Saved data entries
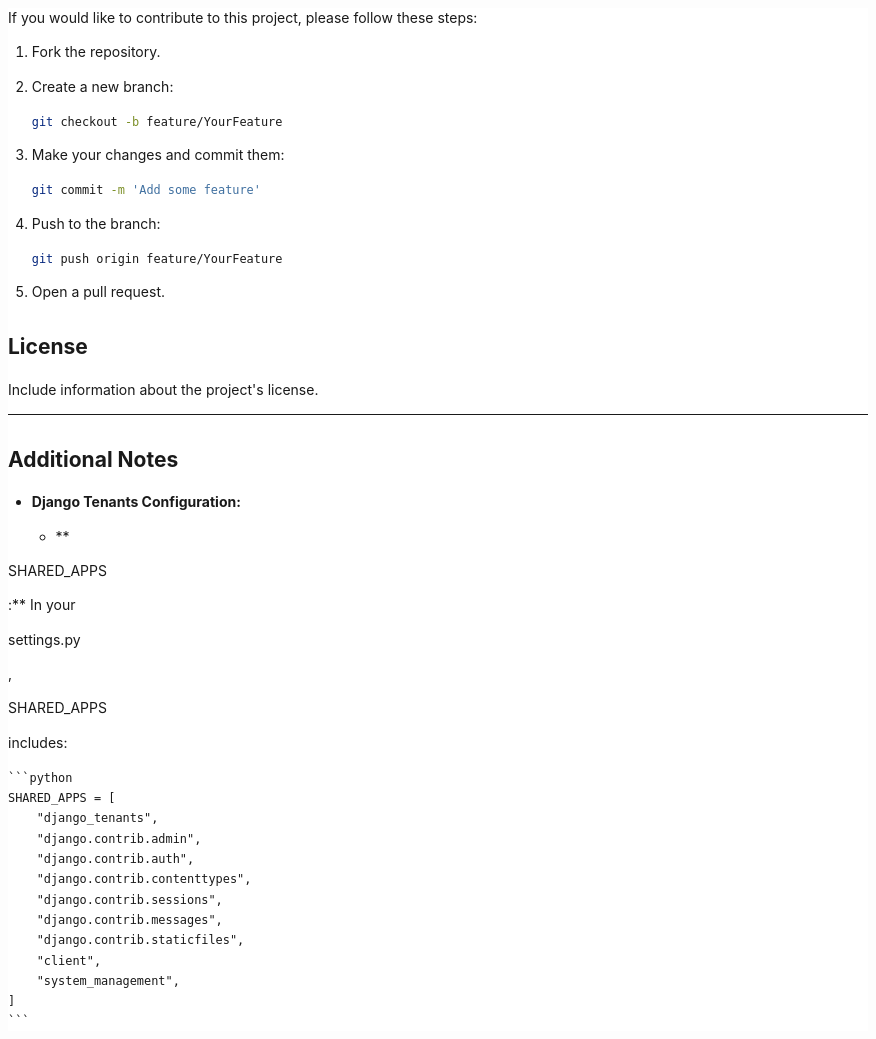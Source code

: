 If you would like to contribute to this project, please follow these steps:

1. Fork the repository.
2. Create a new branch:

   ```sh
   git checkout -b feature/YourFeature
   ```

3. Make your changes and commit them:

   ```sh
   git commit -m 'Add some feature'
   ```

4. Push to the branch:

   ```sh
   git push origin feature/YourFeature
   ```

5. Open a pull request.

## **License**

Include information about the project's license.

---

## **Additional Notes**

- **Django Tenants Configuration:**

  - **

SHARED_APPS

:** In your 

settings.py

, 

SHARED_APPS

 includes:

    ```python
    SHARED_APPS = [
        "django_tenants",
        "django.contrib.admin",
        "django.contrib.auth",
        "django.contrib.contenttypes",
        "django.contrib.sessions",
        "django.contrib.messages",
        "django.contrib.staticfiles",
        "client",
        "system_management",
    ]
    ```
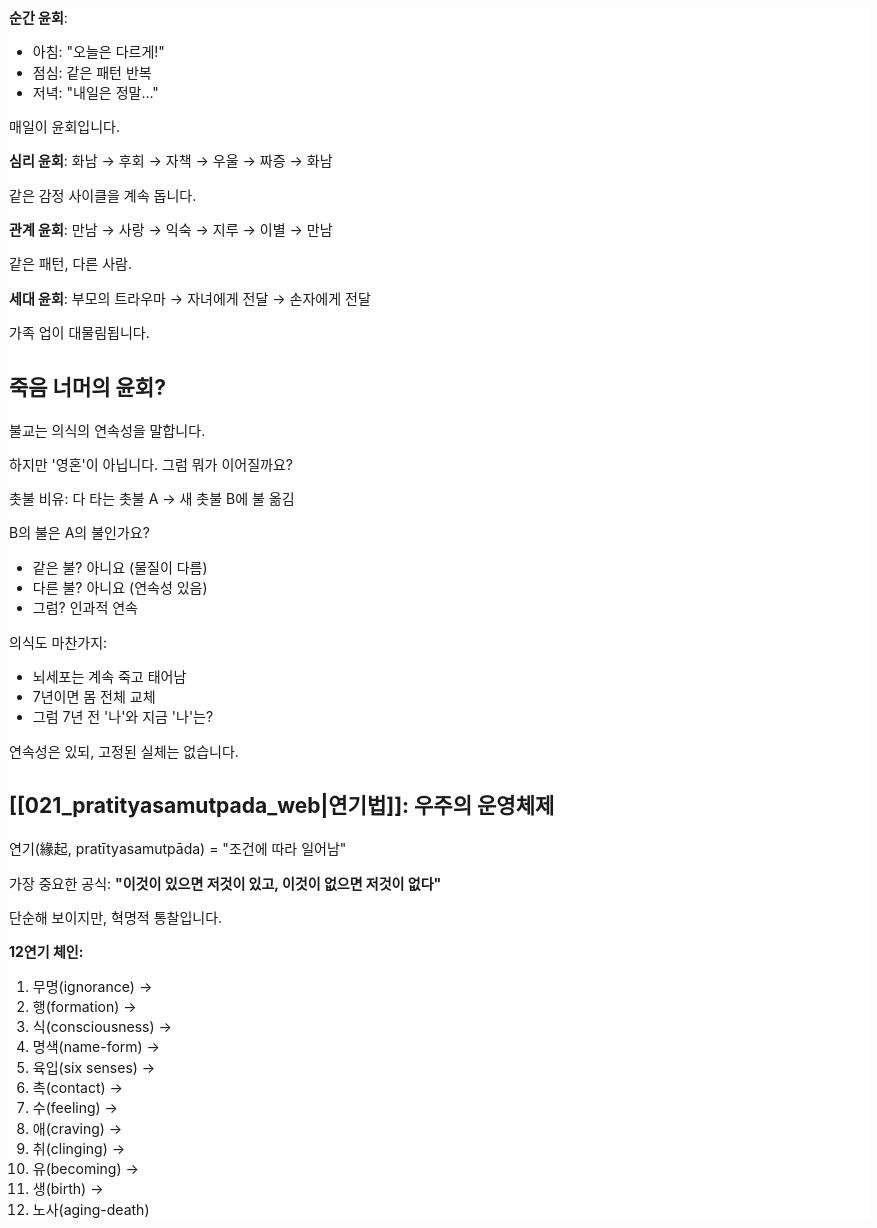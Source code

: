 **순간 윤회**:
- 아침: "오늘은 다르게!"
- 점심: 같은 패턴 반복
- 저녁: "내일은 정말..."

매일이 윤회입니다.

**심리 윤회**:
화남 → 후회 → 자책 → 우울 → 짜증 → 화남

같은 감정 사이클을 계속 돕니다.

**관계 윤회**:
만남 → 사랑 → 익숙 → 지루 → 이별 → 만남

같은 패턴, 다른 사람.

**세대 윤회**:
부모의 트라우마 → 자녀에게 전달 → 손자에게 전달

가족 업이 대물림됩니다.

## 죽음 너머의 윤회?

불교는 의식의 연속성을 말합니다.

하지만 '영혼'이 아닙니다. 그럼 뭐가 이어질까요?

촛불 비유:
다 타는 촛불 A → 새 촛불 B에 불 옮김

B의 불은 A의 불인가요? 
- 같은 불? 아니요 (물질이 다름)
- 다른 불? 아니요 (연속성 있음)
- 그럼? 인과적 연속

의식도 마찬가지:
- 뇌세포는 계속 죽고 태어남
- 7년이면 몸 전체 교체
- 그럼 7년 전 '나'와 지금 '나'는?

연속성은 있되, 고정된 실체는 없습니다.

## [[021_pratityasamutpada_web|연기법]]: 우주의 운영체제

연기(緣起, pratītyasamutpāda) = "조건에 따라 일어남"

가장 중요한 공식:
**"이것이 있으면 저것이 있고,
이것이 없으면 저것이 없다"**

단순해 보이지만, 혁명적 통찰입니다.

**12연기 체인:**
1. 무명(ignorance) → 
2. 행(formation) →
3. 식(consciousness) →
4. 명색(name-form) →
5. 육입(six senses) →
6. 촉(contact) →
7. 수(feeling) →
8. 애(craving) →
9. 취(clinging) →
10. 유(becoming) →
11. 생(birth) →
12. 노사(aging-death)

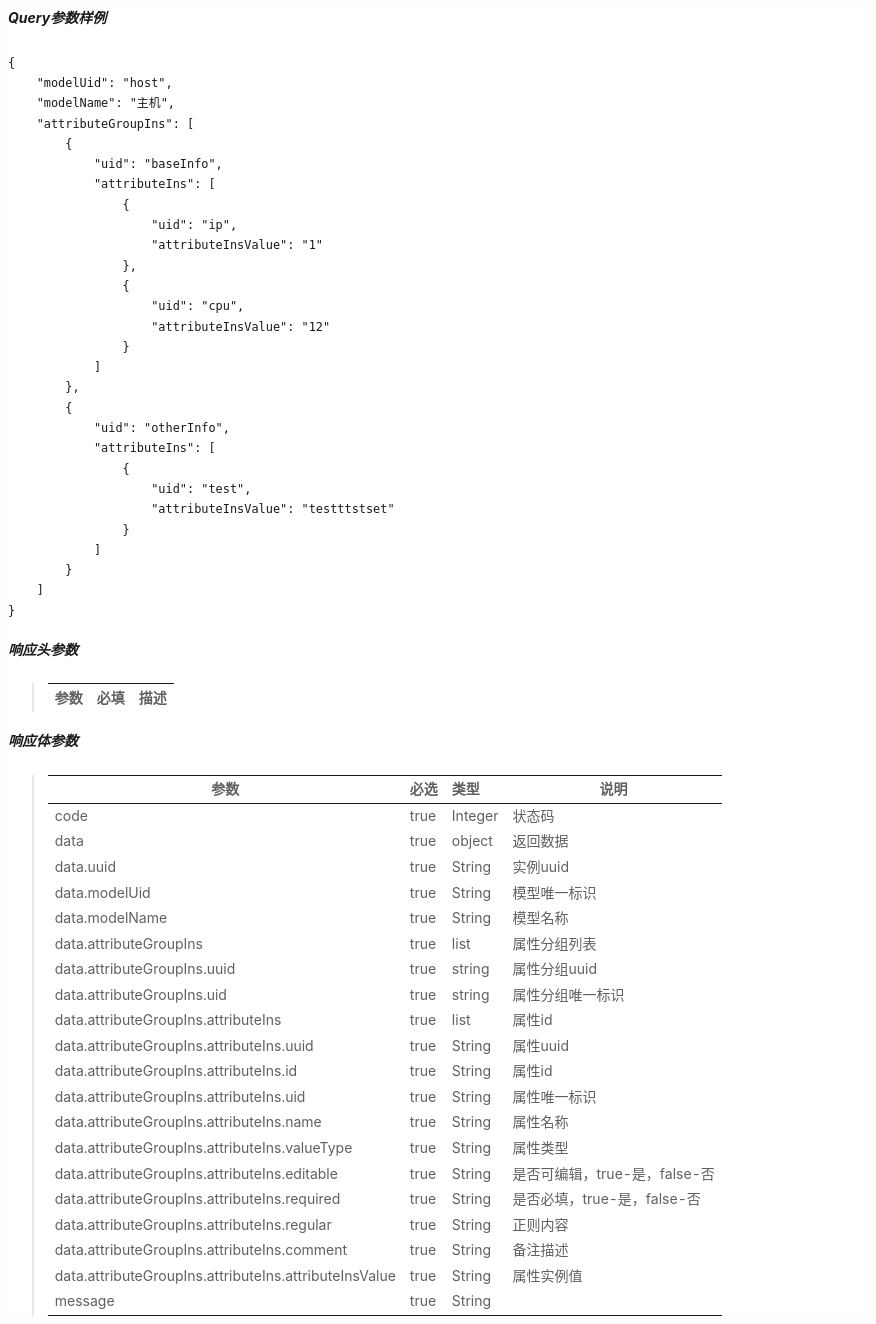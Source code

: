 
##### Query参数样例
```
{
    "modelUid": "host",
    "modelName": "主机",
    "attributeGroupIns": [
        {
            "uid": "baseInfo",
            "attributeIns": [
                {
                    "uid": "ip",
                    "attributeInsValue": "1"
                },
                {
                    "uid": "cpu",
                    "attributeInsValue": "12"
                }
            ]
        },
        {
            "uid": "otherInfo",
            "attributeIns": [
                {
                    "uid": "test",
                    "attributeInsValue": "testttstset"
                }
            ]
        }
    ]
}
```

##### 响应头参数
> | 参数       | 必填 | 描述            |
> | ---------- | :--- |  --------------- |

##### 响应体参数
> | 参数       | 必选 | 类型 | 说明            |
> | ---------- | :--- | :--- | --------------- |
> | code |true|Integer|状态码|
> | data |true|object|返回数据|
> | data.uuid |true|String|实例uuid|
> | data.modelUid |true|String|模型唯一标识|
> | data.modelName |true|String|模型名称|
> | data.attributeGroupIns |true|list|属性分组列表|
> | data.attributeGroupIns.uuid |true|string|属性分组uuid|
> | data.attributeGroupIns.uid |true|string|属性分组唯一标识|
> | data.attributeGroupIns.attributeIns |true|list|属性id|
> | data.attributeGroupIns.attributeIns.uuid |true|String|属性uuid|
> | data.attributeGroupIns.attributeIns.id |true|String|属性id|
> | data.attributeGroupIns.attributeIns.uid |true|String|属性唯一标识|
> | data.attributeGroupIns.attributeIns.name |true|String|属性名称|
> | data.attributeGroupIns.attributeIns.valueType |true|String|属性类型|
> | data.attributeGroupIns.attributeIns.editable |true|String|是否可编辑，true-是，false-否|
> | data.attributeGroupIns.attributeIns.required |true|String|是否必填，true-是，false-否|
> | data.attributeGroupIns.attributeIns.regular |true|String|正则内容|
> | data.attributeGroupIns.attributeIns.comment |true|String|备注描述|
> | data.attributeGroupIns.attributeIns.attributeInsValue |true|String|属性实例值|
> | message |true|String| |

TASK DETAILS: Pull every line holding "属性id" out of the records.

SOLUTION TO THIS EXERCISE:
> | data.attributeGroupIns.attributeIns |true|list|属性id|
> | data.attributeGroupIns.attributeIns.id |true|String|属性id|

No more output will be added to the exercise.